空海の生まれ里である四国であり、不思議な丸い山たちは金毘羅宮から見える讃岐富士を中心にした風景なのだと。

そこで提示された写真をみると「うわあほんとだ」となった。

そして、山の手前に見える海は瀬戸内海。そうか、四国だから海の中か、と納得。

 

白井さんの考察は更に山と海についてだけではなく、絵の他の部分もみな空海の修行にちなんだ風景であるということを解き明かしていく。私はあまり四国の景色を知らないので、ちょっとそこらはわからないなというところはあるが、空海ゆかりの世界だという説には、まったく同意。そうだったのかそりゃそうだ。この屏風のある金剛寺高野山への道にある真言密教の大寺院で、この屏風はその寺の儀式に使われたというのだから。

とても面白い考察なので「日月山水屏風」に関心のある人もあまりなかった人も是非ともご覧になることお勧めだ。

 

なお、2000年に白洲正子展のあった「MIHO MUSEUM」は、かつてカルトと問題になったこともある宗教団体「神慈秀明会」の運営する、コレクションも設営も驚きの圧倒させられ美術館だが、宗教団体のお金って恐ろしいすごさだなという思いが先に立ち、あまり「素晴らしい」という気持ちにはなれないところだった。
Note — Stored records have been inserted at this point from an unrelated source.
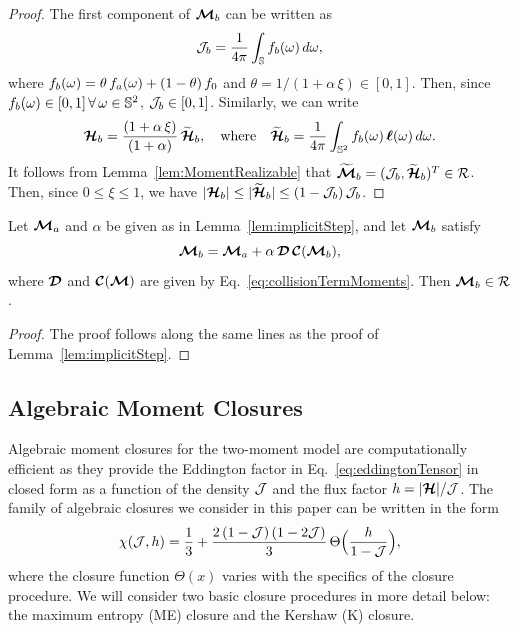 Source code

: \begin{proof}
  The first component of $\boldsymbol{\mathcal{M}}_{b}$ can be written as
  \begin{equation}
    \mathcal{J}_{b}=\frac{1}{4\pi}\int_{\mathbb{S}}f_{b}(\omega)\,d\omega,
  \end{equation}
  where $f_{b}(\omega)=\theta\,f_{a}(\omega)+(1-\theta)\,f_{0}$ and $\theta=1/(1+\alpha\,\xi)\in[0,1]$.  
  Then, since $f_{b}(\omega)\in[0,1]\,\forall\,\omega\in\mathbb{S}^{2}$, $\mathcal{J}_{b}\in[0,1]$.  
  Similarly, we can write
  \begin{equation*}
    \boldsymbol{\mathcal{H}}_{b}=\frac{(1+\alpha\,\xi)}{(1+\alpha)}\,\widetilde{\boldsymbol{\mathcal{H}}}_{b},
    \quad\text{where}\quad
    \widetilde{\boldsymbol{\mathcal{H}}}_{b}=\frac{1}{4\pi}\int_{\mathbb{S}^{2}}f_{b}(\omega)\,\boldsymbol{\ell}(\omega)\,d\omega.  
  \end{equation*}
  It follows from Lemma~\ref{lem:MomentRealizable} that $\widetilde{\boldsymbol{\boldsymbol{\mathcal{M}}}}_{b}=(\mathcal{J}_{b},\widetilde{\boldsymbol{\mathcal{H}}}_{b})^{T}\in\mathcal{R}$.  
  Then, since $0\le\xi\le1$, we have $|\boldsymbol{\mathcal{H}}_{b}|\le|\widetilde{\boldsymbol{\mathcal{H}}}_{b}|\le(1-\mathcal{J}_{b})\,\mathcal{J}_{b}$.  
\end{proof}

\begin{lemma}
  Let $\boldsymbol{\mathcal{M}}_{a}$ and $\alpha$ be given as in Lemma~\ref{lem:implicitStep}, and let $\boldsymbol{\mathcal{M}}_{b}$ satisfy
  \begin{equation*}
    \boldsymbol{\mathcal{M}}_{b}=\boldsymbol{\mathcal{M}}_{a}+\alpha\,\boldsymbol{\mathcal{D}}\,\boldsymbol{\mathcal{C}}(\boldsymbol{\mathcal{M}}_{b}),    
  \end{equation*}
  where $\boldsymbol{\mathcal{D}}$ and $\boldsymbol{\mathcal{C}}(\boldsymbol{\mathcal{M}})$ are given by Eq.~\eqref{eq:collisionTermMoments}.  
  Then $\boldsymbol{\mathcal{M}}_{b}\in\mathcal{R}$.  
  \label{lem:correctionStep}
\end{lemma}

\begin{proof}
  The proof follows along the same lines as the proof of Lemma~\ref{lem:implicitStep}.  
\end{proof}


\subsection{Algebraic Moment Closures}

Algebraic moment closures for the two-moment model are computationally efficient as they provide the Eddington factor in Eq.~\eqref{eq:eddingtonTensor} in closed form as a function of the density $\mathcal{J}$ and the flux factor $h=|\boldsymbol{\mathcal{H}}|/\mathcal{J}$.  
The family of algebraic closures we consider in this paper can be written in the form \cite{cernohorskyBludman_1994}
\begin{equation}
  \chi(\mathcal{J},h)=\frac{1}{3}+\frac{2\,(1-\mathcal{J})\,(1-2\mathcal{J})}{3}\,\Theta\Big(\frac{h}{1-\mathcal{J}}\Big),
  \label{eq:eddingtonFactor}
\end{equation}
where the closure function $\Theta(x)$ varies with the specifics of the closure procedure.  
We will consider two basic closure procedures in more detail below: the maximum entropy (ME) closure and the Kershaw (K) closure.  


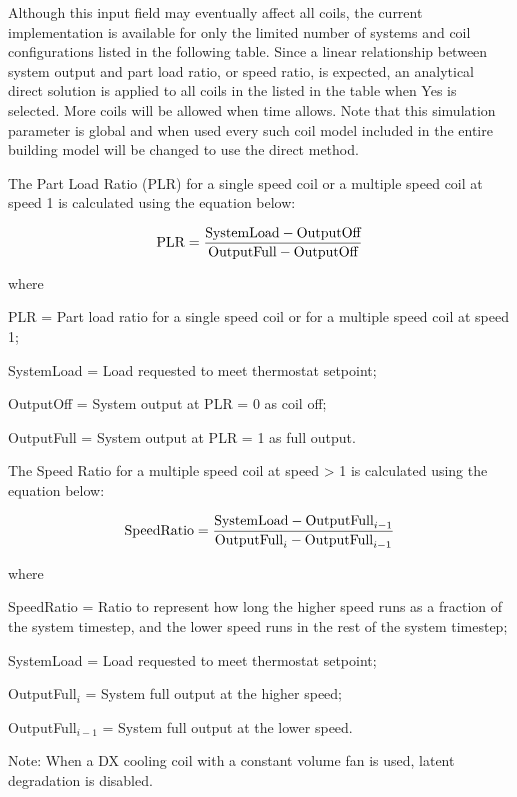 Although this input field may eventually affect all coils, the current implementation is available for only the limited number of systems and coil configurations listed in the following table. Since a linear relationship between system output and part load ratio, or speed ratio, is expected, an analytical direct solution is applied to all coils in the listed in the table when Yes is selected. More coils will be allowed when time allows. Note that this simulation parameter is global and when used every such coil model included in the entire building model will be changed to use the direct method.

The Part Load Ratio (PLR) for a single speed coil or a multiple speed coil at speed 1 is calculated using the equation below:

\begin{equation}
\textnormal{PLR} = \frac{\textnormal{SystemLoad} - \textnormal{OutputOff}}{\textnormal{OutputFull} - \textnormal{OutputOff}}
\end{equation}

where

PLR = Part load ratio for a single speed coil or for a multiple speed coil at speed 1;

SystemLoad = Load requested to meet thermostat setpoint;

OutputOff = System output at PLR = 0 as coil off;

OutputFull = System output at PLR = 1 as full output.

The Speed Ratio for a multiple speed coil at speed > 1 is calculated using the equation below:

\begin{equation}
\textnormal{SpeedRatio} = \frac{\textnormal{SystemLoad} - \textnormal{OutputFull}_{i-1}}{\textnormal{OutputFull}_{i} - \textnormal{OutputFull}_{i-1}}
\end{equation}

where

SpeedRatio = Ratio to represent how long the higher speed runs as a fraction of the system timestep, and the lower speed runs in the rest of the system timestep;

SystemLoad = Load requested to meet thermostat setpoint;

OutputFull$_{i}$ = System full output at the higher speed;

OutputFull$_{i-1}$ = System full output at the lower speed.

Note: When a DX cooling coil with a constant volume fan is used, latent degradation is disabled.

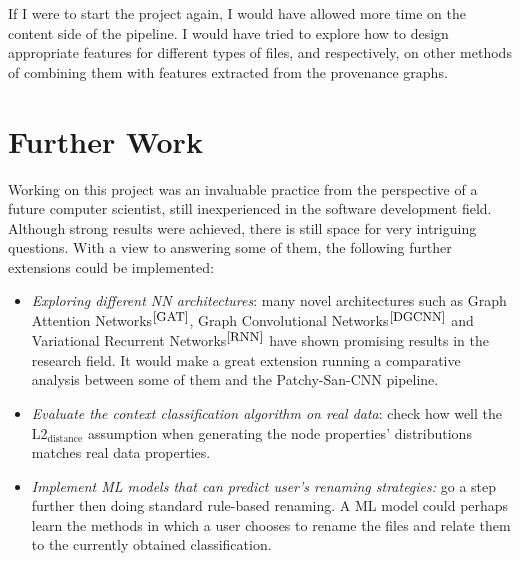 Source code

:     If I were to start the project again, I would have allowed more time on the content side of the pipeline. I would have tried to explore how to design appropriate features for different types of files, and respectively, on other methods of combining them with features extracted from the provenance graphs. \\ 
    
    \section{Further Work}
    
    Working on this project was an invaluable practice from the perspective of a future computer scientist, still inexperienced in the software development field. Although strong results were achieved, there is still space for very intriguing questions. With a view to answering some of them, the following further extensions could be implemented:
    
    \begin{itemize}
        \item \textit{Exploring different NN architectures}: many novel architectures such as Graph Attention Networks$^{\small \cite{GAT}}$, Graph Convolutional Networks$^{\small \cite{DGCNN}}$ and Variational Recurrent Networks$^{\small \cite{RNN}}$ have shown promising results in the research field. It would make a great extension running a comparative analysis between some of them and the Patchy-San-CNN pipeline.
        
        \item \textit{Evaluate the context classification algorithm on real data}: check how well the L2$_{\text{distance}}$ assumption when generating the node properties' distributions matches real data properties. 
        
        \item \textit{Implement ML models that can predict user's renaming strategies:} go a step further then doing standard rule-based renaming. A ML model could perhaps learn the methods in which a user chooses to rename the files and relate them to the currently obtained classification.    
    
    \end{itemize}
    
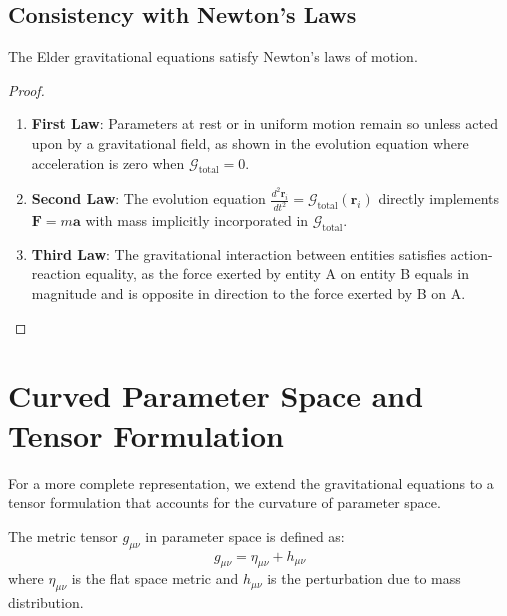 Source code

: \subsection{Consistency with Newton's Laws}

\begin{theorem}
The Elder gravitational equations satisfy Newton's laws of motion.
\end{theorem}

\begin{proof}
\begin{enumerate}
    \item \textbf{First Law}: Parameters at rest or in uniform motion remain so unless acted upon by a gravitational field, as shown in the evolution equation where acceleration is zero when $\mathcal{G}_{\text{total}} = 0$.
    
    \item \textbf{Second Law}: The evolution equation $\frac{d^2\mathbf{r}_i}{dt^2} = \mathcal{G}_{\text{total}}(\mathbf{r}_i)$ directly implements $\mathbf{F} = m\mathbf{a}$ with mass implicitly incorporated in $\mathcal{G}_{\text{total}}$.
    
    \item \textbf{Third Law}: The gravitational interaction between entities satisfies action-reaction equality, as the force exerted by entity A on entity B equals in magnitude and is opposite in direction to the force exerted by B on A.
\end{enumerate}
\end{proof}

\section{Curved Parameter Space and Tensor Formulation}

For a more complete representation, we extend the gravitational equations to a tensor formulation that accounts for the curvature of parameter space.

\begin{definition}
The metric tensor $g_{\mu\nu}$ in parameter space is defined as:
\begin{equation}
g_{\mu\nu} = \eta_{\mu\nu} + h_{\mu\nu}
\end{equation}
where $\eta_{\mu\nu}$ is the flat space metric and $h_{\mu\nu}$ is the perturbation due to mass distribution.
\end{definition}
昨今の統一教会問題を思うと、あのものすごい美術取集品も信者のお金で集めたのかもという思いが強く迫る。美術品って、いったいなんだろうか。というような思いにまでなってしまう。見たい展覧があったため、その後も二回行ったけれど、とても行きにくい場所にあるということもあり、できればもう行きたくない美術館のひとつ。